And so, finally, 2023: an almost full season on the road and track, with wins – and a newfound sprinting prowess – before doing an incredible double at the world championships in Glasgow with the individual pursuit and time trial.
Chloé is back on top of the world, and has her sights firmly set on the one medal that’s missing from her palmares. Gold at the games.
Chloé Dygert

Speed dreams

Being in the vicinity of Chloé Dygert on race day offers a unique insight into what it takes to be the very best. Before time trials she is the epitome of focus, able to visualise every part of the course, and exactly how she is going to ride it.
“When I visualise a race, I know it like the back of my hand. That’s the beauty of the sport for me. Visualising how you’re going to start off that ramp into whatever wind you’re hitting first. Thinking about your leg speed, what cadence you’ll need to run. How to keep your heart rate under control. How you’ll go into that first turn. In your aero bars, or not. And so on.”

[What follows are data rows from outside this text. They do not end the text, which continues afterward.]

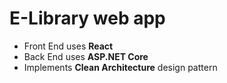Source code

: # E-Library web app

- Front End uses **React**  
- Back End uses **ASP.NET Core**  
- Implements **Clean Architecture** design pattern  
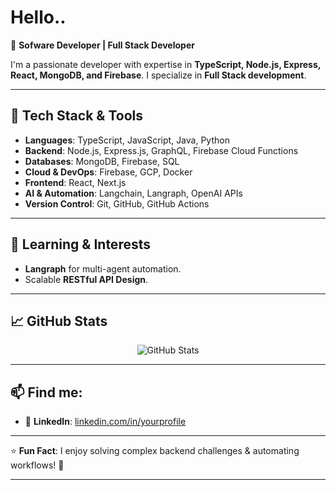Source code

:# Hello..

🚀 **Sofware Developer | Full Stack Developer**

I'm a passionate developer with expertise in **TypeScript, Node.js, Express, React, MongoDB, and Firebase**. I specialize in **Full Stack development**.

---

## 🔧 **Tech Stack & Tools**
- **Languages**: TypeScript, JavaScript, Java, Python
- **Backend**: Node.js, Express.js, GraphQL, Firebase Cloud Functions
- **Databases**: MongoDB, Firebase, SQL
- **Cloud & DevOps**: Firebase, GCP, Docker
- **Frontend**: React, Next.js
- **AI & Automation**: Langchain, Langraph, OpenAI APIs
- **Version Control**: Git, GitHub, GitHub Actions

---

## 🌱 **Learning & Interests**
- **Langraph** for multi-agent automation.
- Scalable **RESTful API Design**.

---

## 📈 **GitHub Stats**
<p align="center">
  <img src="https://github-readme-stats.vercel.app/api?username=HecticCoder&show_icons=true&theme=radical" alt="GitHub Stats" />
</p>

---

## 📫 **Find me:**
- 🔗 **LinkedIn**: [linkedin.com/in/yourprofile](https://www.linkedin.com/in/aakash-bhardwaj-855592213/)

---

⭐ **Fun Fact**: I enjoy solving complex backend challenges & automating workflows! 🚀  

---

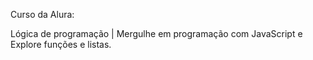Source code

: Curso da Alura:

Lógica de programação | Mergulhe em programação com JavaScript e Explore funções e listas.
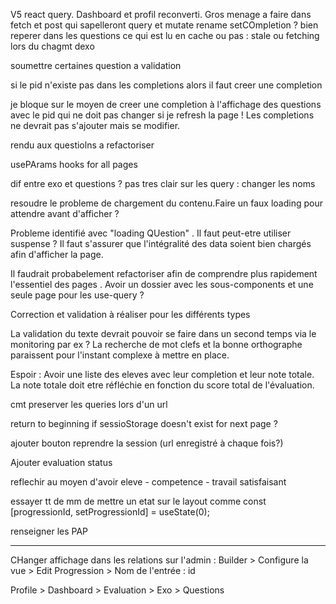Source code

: V5 react query.
Dashboard et profil reconverti. Gros menage a faire dans fetch et post qui sapelleront query et mutate 
rename setCOmpletion ?
bien reperer dans les questions ce qui est lu en cache ou pas : stale ou  fetching lors du chagmt dexo 


soumettre certaines question a validation


si le pid n'existe pas dans les completions alors il faut creer une completion

je bloque sur le moyen de creer une completion à l'affichage des questions avec le pid qui ne doit pas changer si je refresh la page !
Les completions ne devrait pas s'ajouter mais se modifier.

rendu aux questiolns a refactoriser

usePArams hooks for all pages


dif entre exo et questions ? pas tres clair sur les query : changer les noms


resoudre le probleme de chargement du contenu.Faire un faux loading pour attendre avant d'afficher ? 

Probleme identifié avec "loading QUestion" . 
Il faut peut-etre utiliser suspense ? Il faut s'assurer que l'intégralité des data soient bien chargés afin d'afficher la page.

Il faudrait probabelement refactoriser afin de comprendre plus rapidement l'essentiel des pages . Avoir un dossier avec les sous-components et une seule page pour les use-query ?

Correction et validation à réaliser pour les différents types

La validation du texte devrait pouvoir se faire dans un second temps via le monitoring par ex ? La recherche de mot clefs et la bonne orthographe paraissent pour l'instant complexe à mettre en place. 

Espoir : Avoir une liste des eleves avec leur completion et leur note totale. La note totale doit etre réfléchie en fonction du score total de l'évaluation.

cmt preserver les queries lors d'un url

return to beginning if sessioStorage doesn't exist for next page ?

ajouter bouton reprendre la session (url enregistré à chaque fois?)

Ajouter evaluation status 

reflechir au moyen d'avoir eleve - competence - travail satisfaisant

essayer tt de mm de mettre un etat sur le layout comme   const [progressionId, setProgressionId] = useState(0);

renseigner les PAP

---------------

CHanger affichage dans les relations sur l'admin : Builder > Configure la vue > Edit Progression > Nom de l'entrée : id

Profile > Dashboard > Evaluation > Exo > Questions 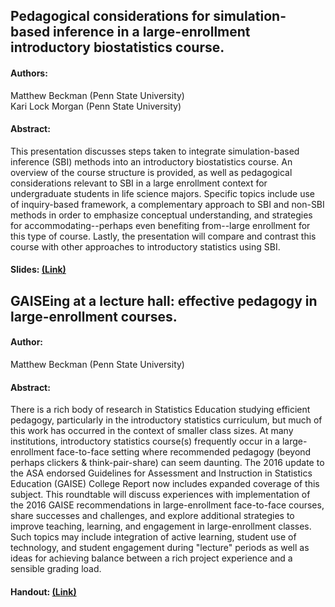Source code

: ## Pedagogical considerations for simulation-based inference in a large-enrollment introductory biostatistics course.

#### Authors:
Matthew Beckman (Penn State University)  
Kari Lock Morgan (Penn State University)

#### Abstract:

This presentation discusses steps taken to integrate simulation-based inference (SBI) methods into an introductory biostatistics course. An overview of the course structure is provided, as well as pedagogical considerations relevant to SBI in a large enrollment context for undergraduate students in life science majors. Specific topics include use of inquiry-based framework, a complementary approach to SBI and non-SBI methods in order to emphasize conceptual understanding, and strategies for accommodating--perhaps even benefiting from--large enrollment for this type of course.  Lastly, the presentation will compare and contrast this course with other approaches to introductory statistics using SBI.

#### Slides: [(Link)](SBI_Slides_Beckman.pdf)


## GAISEing at a lecture hall: effective pedagogy in large-enrollment courses.

#### Author:
Matthew Beckman (Penn State University)

#### Abstract: 

There is a rich body of research in Statistics Education studying efficient pedagogy, particularly in the introductory statistics curriculum, but much of this work has occurred in the context of smaller class sizes.  At many institutions, introductory statistics course(s) frequently occur in a large-enrollment face-to-face setting where recommended pedagogy (beyond perhaps clickers & think-pair-share) can seem daunting.  The 2016 update to the ASA endorsed Guidelines for Assessment and Instruction in Statistics Education (GAISE) College Report now includes expanded coverage of this subject.  This roundtable will discuss experiences with implementation of the 2016 GAISE recommendations in large-enrollment face-to-face courses, share successes and challenges, and explore additional strategies to improve teaching, learning, and engagement in large-enrollment classes.  Such topics may include integration of active learning, student use of technology, and student engagement during "lecture" periods as well as ideas for achieving balance between a rich project experience and a sensible grading load.

#### Handout: [(Link)](GaiseLargeEnrollmentRoundtable.pdf)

You can see it before she sets off. Taking a quiet moment to herself, often laid down in the back of the team camper, playing the straights and corners she’s about to take, one by one. And this photographic memory works both ways too – Chloé can remember every big-ticket race she’s done.
“I can still tell you to this day every turn of the time trial I did at the Richmond Worlds [in 2015], I can still play the race back in my head. In Yorkshire [2019], I knew how many times I had to cross the centre line before the first time-check. I can still hear the moment I left the ramp onto the brick when I started. I can still hear the raindrops on my helmet that day...”
What most also don’t realise is that away from these moments of performance focus, Chloe is lightness personified: fun, thoughtful, caring for her team mates. It all comes down to racing in the end, however, and it is rare to discover an athlete not just so attuned to her performance, and her bike, but also able to talk about it in such a way:
“Winning a bike race is fun. But winning a bike race when it all comes together, and you’re in unison with your body, strength, fitness, breathing and heart is the most beautiful, unimaginable, barely explainable thing. And I’m so excited and thankful for all my Canyon bikes to be able to perform at this highest level so I can feel this speed to help me win and accomplish my goals.”